## Document images with source code

----------------------------------------

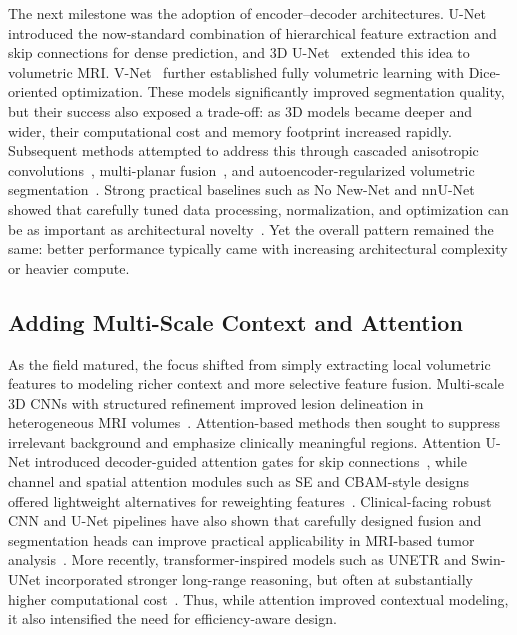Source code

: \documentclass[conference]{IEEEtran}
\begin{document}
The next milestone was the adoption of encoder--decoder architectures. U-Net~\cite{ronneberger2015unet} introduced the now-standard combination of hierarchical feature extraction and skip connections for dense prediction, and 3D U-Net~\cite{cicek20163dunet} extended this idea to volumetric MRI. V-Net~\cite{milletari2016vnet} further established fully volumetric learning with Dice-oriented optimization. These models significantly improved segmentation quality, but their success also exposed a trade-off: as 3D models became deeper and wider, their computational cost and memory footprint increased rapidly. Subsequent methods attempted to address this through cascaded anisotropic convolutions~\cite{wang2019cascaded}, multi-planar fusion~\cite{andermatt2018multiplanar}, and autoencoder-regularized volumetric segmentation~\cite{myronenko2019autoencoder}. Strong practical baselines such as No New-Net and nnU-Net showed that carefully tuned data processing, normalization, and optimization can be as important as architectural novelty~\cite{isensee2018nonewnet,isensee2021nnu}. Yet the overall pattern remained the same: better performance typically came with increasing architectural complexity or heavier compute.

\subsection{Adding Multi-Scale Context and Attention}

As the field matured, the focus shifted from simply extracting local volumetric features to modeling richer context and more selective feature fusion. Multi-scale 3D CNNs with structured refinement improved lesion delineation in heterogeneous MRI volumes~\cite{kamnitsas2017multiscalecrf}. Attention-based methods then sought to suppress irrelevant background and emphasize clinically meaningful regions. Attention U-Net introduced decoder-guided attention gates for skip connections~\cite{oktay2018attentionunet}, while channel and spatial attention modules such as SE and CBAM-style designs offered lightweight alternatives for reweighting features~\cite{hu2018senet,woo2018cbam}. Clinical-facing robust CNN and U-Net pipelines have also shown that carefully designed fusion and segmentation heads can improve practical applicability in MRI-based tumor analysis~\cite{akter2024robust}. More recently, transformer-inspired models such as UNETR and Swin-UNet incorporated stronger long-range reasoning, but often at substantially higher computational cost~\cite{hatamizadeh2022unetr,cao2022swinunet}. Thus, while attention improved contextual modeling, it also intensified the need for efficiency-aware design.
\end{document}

----------------------------------------

## Task to complete
The required output is the number of lines in the records that contain the word "Attention", with nothing added.

## The completed task
2